Top of Record extracts

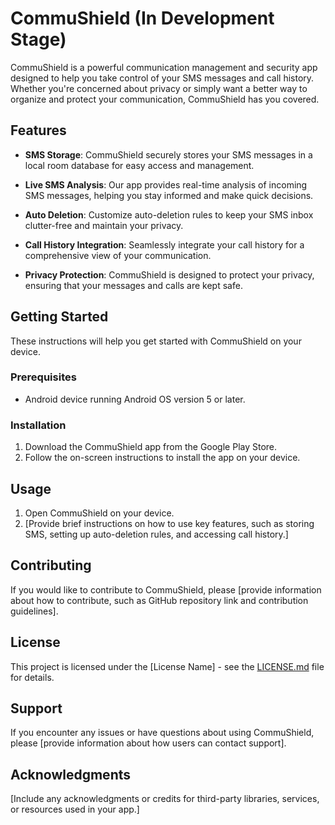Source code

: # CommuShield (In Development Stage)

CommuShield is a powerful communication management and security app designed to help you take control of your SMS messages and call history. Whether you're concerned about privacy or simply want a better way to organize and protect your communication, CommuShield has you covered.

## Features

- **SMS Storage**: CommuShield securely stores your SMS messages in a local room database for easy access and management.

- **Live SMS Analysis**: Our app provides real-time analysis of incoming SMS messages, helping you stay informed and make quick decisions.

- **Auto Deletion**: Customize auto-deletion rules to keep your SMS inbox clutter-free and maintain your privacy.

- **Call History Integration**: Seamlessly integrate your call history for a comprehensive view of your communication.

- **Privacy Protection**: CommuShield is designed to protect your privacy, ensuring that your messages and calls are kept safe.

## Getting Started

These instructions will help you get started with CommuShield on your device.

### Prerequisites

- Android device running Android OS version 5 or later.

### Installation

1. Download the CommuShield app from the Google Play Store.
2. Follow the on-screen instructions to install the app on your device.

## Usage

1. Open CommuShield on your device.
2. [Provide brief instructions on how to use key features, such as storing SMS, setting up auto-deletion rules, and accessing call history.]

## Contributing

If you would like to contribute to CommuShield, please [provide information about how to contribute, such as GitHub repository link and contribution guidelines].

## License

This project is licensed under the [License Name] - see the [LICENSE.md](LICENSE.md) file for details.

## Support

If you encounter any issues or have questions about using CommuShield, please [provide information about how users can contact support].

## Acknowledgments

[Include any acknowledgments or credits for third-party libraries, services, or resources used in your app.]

Bottom of Record extracts
Top of Record extracts

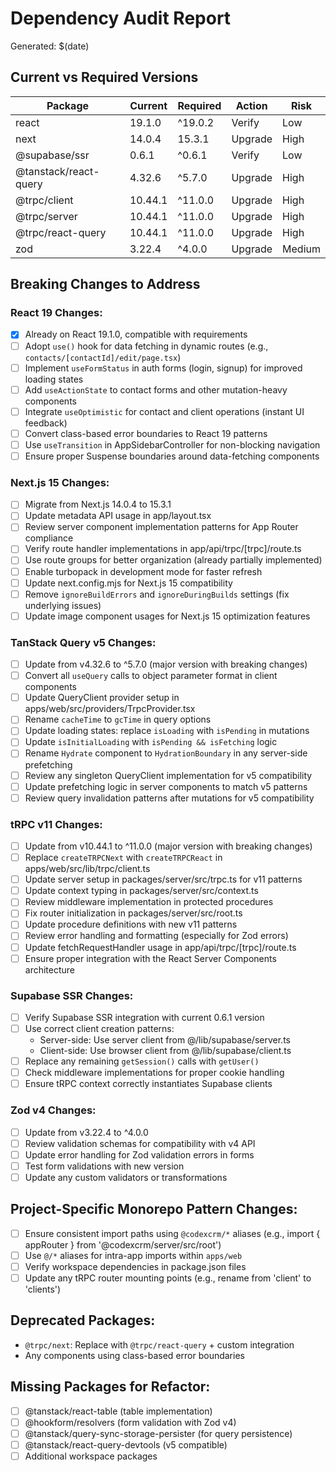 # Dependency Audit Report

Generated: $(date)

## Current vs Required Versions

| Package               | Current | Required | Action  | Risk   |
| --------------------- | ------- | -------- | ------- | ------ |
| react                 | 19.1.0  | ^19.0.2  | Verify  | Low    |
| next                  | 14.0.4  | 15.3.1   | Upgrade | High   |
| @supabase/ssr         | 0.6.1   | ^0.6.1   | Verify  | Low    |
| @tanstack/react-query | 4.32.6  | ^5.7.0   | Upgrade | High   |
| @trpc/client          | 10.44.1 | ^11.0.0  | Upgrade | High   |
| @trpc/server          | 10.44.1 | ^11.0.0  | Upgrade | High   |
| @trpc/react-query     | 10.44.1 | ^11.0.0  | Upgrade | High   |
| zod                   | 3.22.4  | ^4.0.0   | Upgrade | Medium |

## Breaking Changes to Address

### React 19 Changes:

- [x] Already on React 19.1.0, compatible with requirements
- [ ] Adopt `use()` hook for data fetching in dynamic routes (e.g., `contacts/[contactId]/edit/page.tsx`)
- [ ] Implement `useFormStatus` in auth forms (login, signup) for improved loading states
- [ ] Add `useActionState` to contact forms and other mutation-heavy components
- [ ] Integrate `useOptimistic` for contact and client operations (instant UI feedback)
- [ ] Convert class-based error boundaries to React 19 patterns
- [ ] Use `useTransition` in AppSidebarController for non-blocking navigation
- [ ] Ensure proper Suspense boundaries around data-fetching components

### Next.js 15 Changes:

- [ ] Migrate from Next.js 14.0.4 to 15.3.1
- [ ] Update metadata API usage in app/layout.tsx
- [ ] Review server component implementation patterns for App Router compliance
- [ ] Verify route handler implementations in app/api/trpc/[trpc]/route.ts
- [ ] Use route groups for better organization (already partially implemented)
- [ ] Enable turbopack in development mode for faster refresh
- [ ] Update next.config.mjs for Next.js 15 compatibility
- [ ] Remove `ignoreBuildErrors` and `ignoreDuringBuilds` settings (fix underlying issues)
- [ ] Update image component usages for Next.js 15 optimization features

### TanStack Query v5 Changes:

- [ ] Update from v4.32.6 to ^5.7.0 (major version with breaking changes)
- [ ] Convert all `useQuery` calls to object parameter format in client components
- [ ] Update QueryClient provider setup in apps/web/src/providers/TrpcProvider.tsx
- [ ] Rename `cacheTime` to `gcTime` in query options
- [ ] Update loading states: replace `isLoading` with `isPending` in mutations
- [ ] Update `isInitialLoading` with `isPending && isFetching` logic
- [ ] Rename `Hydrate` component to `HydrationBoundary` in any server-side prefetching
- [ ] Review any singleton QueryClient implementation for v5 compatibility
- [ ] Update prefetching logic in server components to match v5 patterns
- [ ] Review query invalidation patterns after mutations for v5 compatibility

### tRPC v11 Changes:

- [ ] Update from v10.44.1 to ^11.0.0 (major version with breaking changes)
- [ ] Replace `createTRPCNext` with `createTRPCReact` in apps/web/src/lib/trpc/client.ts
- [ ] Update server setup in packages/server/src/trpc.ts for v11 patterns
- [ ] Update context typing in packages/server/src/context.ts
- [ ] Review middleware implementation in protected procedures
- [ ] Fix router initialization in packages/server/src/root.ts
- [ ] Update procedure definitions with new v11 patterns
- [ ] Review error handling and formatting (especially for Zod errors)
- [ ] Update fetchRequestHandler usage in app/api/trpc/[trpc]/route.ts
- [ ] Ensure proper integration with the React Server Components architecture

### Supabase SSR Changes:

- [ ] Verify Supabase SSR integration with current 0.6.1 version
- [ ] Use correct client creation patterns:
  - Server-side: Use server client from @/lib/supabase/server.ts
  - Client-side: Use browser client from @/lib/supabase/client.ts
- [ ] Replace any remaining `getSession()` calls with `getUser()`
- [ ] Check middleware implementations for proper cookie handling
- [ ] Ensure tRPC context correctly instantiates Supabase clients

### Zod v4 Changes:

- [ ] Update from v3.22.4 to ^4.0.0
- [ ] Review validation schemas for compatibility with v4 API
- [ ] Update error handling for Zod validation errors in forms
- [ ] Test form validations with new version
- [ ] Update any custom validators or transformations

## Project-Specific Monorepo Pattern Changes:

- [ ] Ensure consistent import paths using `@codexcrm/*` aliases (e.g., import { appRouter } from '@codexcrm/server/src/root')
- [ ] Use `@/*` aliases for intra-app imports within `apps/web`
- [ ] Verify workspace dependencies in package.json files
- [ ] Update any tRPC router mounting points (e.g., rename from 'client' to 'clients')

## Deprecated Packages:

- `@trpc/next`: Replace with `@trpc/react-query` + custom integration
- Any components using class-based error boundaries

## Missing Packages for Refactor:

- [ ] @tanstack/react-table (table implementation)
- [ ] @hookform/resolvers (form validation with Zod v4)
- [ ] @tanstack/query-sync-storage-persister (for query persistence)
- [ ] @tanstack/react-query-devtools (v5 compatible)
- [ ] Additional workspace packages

Bottom of Record extracts
Top of Record extracts

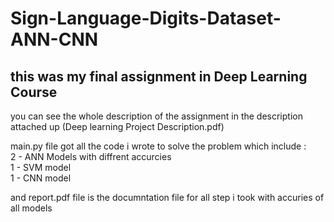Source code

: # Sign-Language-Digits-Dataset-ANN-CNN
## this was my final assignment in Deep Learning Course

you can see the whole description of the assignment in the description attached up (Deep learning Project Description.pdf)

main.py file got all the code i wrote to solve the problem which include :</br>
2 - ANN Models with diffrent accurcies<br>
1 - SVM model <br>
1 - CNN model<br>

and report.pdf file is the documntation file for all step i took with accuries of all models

Bottom of Record extracts

Exercise instructions ▸
Write down again, exactly as given, only the lines above that fall from the line with "- [ ] @tanstack/query-sync-storage-persister" to the line with "- [ ] Additional workspace packages", inclusive.

Exercise solution ▸
- [ ] @tanstack/query-sync-storage-persister (for query persistence)
- [ ] @tanstack/react-query-devtools (v5 compatible)
- [ ] Additional workspace packages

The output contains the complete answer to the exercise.